**TASK DIRECTIONS**. Looking at the data below, state how many lines contain "check". No other words are wanted.

DATA RECORDS Start Marker

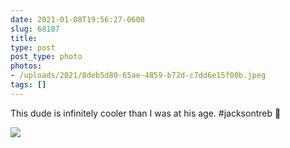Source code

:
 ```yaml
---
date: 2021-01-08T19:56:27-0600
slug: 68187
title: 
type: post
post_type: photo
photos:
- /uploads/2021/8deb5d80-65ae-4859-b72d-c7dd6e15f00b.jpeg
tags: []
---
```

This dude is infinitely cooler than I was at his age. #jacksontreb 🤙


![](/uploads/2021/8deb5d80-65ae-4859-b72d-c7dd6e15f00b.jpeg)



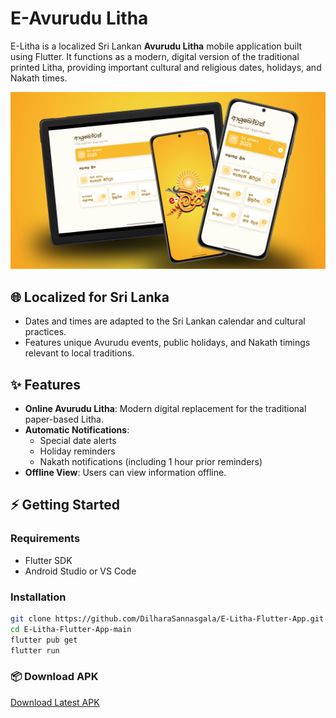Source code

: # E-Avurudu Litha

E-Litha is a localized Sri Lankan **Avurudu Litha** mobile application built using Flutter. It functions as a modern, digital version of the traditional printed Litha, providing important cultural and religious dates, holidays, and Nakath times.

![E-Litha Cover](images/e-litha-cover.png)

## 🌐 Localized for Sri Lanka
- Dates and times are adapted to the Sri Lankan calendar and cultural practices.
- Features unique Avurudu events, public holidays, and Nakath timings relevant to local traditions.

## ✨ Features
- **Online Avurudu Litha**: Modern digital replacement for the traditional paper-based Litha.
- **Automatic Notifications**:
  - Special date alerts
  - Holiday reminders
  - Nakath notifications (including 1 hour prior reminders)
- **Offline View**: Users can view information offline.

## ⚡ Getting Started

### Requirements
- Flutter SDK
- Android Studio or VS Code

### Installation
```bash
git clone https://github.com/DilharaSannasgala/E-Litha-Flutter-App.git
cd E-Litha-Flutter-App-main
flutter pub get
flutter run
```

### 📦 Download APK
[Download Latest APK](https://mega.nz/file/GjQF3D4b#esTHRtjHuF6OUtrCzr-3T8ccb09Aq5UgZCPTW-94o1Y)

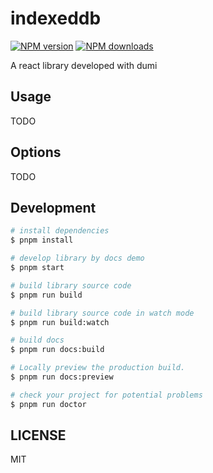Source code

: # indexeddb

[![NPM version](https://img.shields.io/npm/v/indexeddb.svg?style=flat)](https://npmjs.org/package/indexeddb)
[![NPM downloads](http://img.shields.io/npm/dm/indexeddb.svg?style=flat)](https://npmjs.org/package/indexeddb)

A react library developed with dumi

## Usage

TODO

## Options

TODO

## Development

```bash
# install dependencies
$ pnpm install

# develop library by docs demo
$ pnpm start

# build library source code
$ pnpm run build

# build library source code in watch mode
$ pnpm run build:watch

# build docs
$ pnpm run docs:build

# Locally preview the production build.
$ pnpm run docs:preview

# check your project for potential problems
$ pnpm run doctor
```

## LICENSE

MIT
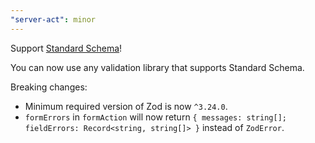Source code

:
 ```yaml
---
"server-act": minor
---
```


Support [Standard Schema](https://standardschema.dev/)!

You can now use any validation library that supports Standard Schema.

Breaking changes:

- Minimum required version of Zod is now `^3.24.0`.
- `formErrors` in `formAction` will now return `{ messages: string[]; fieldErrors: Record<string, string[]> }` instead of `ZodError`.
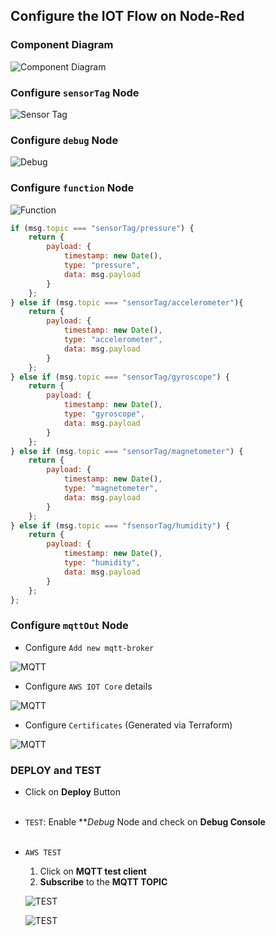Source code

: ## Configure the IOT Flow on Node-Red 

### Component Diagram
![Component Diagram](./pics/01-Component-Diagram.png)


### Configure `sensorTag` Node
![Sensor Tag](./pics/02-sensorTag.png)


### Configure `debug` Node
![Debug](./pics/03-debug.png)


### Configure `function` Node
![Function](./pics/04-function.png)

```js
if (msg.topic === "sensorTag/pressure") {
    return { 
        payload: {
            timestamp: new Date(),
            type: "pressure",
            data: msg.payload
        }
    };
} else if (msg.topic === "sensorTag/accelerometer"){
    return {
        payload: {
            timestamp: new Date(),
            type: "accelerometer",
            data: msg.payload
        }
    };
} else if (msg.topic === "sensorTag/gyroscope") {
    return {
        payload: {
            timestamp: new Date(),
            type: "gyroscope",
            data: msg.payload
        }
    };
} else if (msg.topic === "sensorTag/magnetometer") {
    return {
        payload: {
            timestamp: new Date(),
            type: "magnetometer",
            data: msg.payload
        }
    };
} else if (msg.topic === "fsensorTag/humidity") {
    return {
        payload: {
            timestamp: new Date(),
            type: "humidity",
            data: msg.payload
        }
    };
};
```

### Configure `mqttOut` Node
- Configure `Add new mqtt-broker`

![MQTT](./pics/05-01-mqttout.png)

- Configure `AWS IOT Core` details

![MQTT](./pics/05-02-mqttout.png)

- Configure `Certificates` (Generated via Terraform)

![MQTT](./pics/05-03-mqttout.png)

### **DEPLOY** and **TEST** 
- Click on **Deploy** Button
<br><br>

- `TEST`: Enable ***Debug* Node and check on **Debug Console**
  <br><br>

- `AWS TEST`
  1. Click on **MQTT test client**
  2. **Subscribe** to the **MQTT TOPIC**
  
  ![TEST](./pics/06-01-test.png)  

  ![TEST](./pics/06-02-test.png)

DATA RECORDS End Marker

**SOLVED PROBLEM**. 2